The strike, the first at Boeing in 16 years, brought airplane production to a halt in the Seattle area, home to most of Boeing’s commercial plane manufacturing. The slowdown could also disrupt the company’s supply chain.


Boeing plays a substantial role in the U.S. economy. It employs almost 150,000 people across the country — nearly half of them in Washington state — and is one of the nation’s largest exporters. The company, which also makes military jets, rockets, spacecraft, and Air Force One, is a global symbol of America’s manufacturing strength.


The White House said Friday that it was in touch with Boeing and the union, the International Association of Machinists and Aerospace Workers. “We encourage them to negotiate in good faith — toward an agreement that gives employees the benefits they deserve and makes the company stronger,” Robyn Patterson, a White House spokesperson, said in a statement.


Boeing’s stock tumbled 3.7% on Friday and has fallen nearly 40% this year. The company’s debt rating is also in jeopardy.


Brian West, Boeing’s chief financial officer, said at a conference Friday that the strike would affect production, deliveries, and operations, and would “jeopardize our recovery.”


“We want to get back to the table,” West added.


Union leaders and company management had reached a tentative contract agreement on Sunday after months of talks. Union leaders said it was “the best contract we’ve negotiated in our history.” But it fell short of what the union initially sought, including bigger raises, and it was rejected on Thursday by 95% of the membership.

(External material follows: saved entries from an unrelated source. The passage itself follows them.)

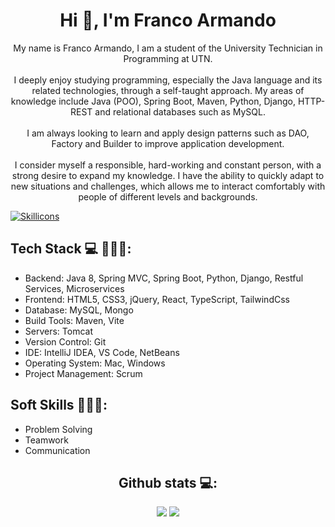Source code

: <h1 align="center">Hi 👋, I'm Franco Armando</h1>
<p align="center">
    My name is Franco Armando, I am a student of the University Technician in Programming at UTN.
    <br><br>
    I deeply enjoy studying programming, especially the Java language and its related technologies, through a self-taught approach. 
    My areas of knowledge include Java (POO), Spring Boot, Maven, Python, Django, HTTP-REST and relational databases such as MySQL.
    <br><br>
    I am always looking to learn and apply design patterns such as DAO, Factory and Builder to improve application development.
    <br><br>
    I consider myself a responsible, hard-working and constant person, with a strong desire to expand my knowledge. 
    I have the ability to quickly adapt to new situations and challenges, which allows me to interact comfortably with people of different levels and backgrounds.
</p>

<p align="left">
    <a href="https://skillicons.dev">
        <img src="https://skillicons.dev/icons?i=java,spring,maven,html,css,vite,javascript,react,typescript,tailwind,python,mysql,mongo" alt="Skillicons" />
    </a>
</p>

<h2>Tech Stack 💻 👨🏻‍💻:</h2>
<ul>
    <li>Backend: Java 8, Spring MVC, Spring Boot, Python, Django, Restful Services, Microservices</li>
    <li>Frontend: HTML5, CSS3, jQuery, React, TypeScript, TailwindCss</li>
    <li>Database: MySQL, Mongo</li>
    <li>Build Tools: Maven, Vite</li>
    <li>Servers: Tomcat</li>
    <li>Version Control: Git</li>
    <li>IDE: IntelliJ IDEA, VS Code, NetBeans</li>
    <li>Operating System: Mac, Windows</li>
    <li>Project Management: Scrum</li>
</ul>

<h2>Soft Skills 👨🏻‍💻:</h2>
<ul>
    <li>Problem Solving</li>
    <li>Teamwork</li>
    <li>Communication</li>
</ul>

<div align="center">
<h2>Github stats 💻:</h2> 

[![](https://github-readme-stats.vercel.app/api?username=francoarmando1911&show_icons=true&theme=tokyonight&hide_border=true&locale=en)](https://github.com/francoarmando1911)
[![](https://github-readme-streak-stats.herokuapp.com/?user=francoarmando1911&theme=material-palenight)](https://github.com/francoarmando1911)
</div>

A vast majority of the 33,000 workers governed by the contract are represented by District 751 of the machinists’ union, Boeing’s largest, and mostly work on commercial airplanes in the Seattle area. The dispute also involves workers in the Portland, Oregon, area who are represented by the union’s smaller District W24.


The union represents about one-fifth of the company’s more than 170,000 employees worldwide.


“This is about respect. This is about addressing the past, and this is about fighting for our future,” said Jon Holden, the president of District 751.


Holden had said in a statement several days before the strike that union leaders had recommended approving the deal because “we can’t guarantee we can achieve more in a strike.” He added that the union would “protect and support” whatever decision the members make.


Kelly Ortberg, the company’s new CEO, had urged employees to approve the deal. “A strike would put our shared recovery in jeopardy, further eroding trust with our customers,” he said in an email to workers on Wednesday.


Ortberg, who joined Boeing last month, has sought to reset the company’s relationship with its workers and met with employees in the Seattle area this week to hear their thoughts about the deal. Other pressing issues include improving quality and safety, restoring the company’s reputation, fixing its relationship with regulators and improving its financial position, which includes reducing its nearly $60 billion in debt.


Ratings firm Moody’s said Friday that it was reviewing Boeing for a downgrade in light of the potential impact of the strike. The plane maker’s rating is currently just one rung above the “junk” speculative grade.


The last Boeing strike, in 2008, lasted 50 days; the contract that ended the dispute has been extended twice. If the current strike lasts about as long, it would cost Boeing at least $3 billion, according to an estimate from Cai von Rumohr, a research analyst at the investment bank TD Cowen.


Boeing operates two large factories in the Seattle area: one in Renton, where it makes the 737 Max, and another in Everett, where it makes the 767 and 777.


The Max, by far Boeing’s most popular model, accounts for more than three-fourths of the 5,490 planes the company has on order. But output at the Renton factory is far behind what Boeing wants. The company has been forced to slow production to make quality improvements after a panel fell off a Max being used for an Alaska Airlines flight in January. Eventually, Boeing plans to expand Max production to Everett.


The rejection of the proposal Thursday reflects resentment among workers over concessions made in past talks, including the loss of pension benefits a decade ago, which the union had sought to reinstate. Workers and the union were also angered by the company’s decision in 2020 to consolidate production of its 787 Dreamliner at a nonunion factory in South Carolina.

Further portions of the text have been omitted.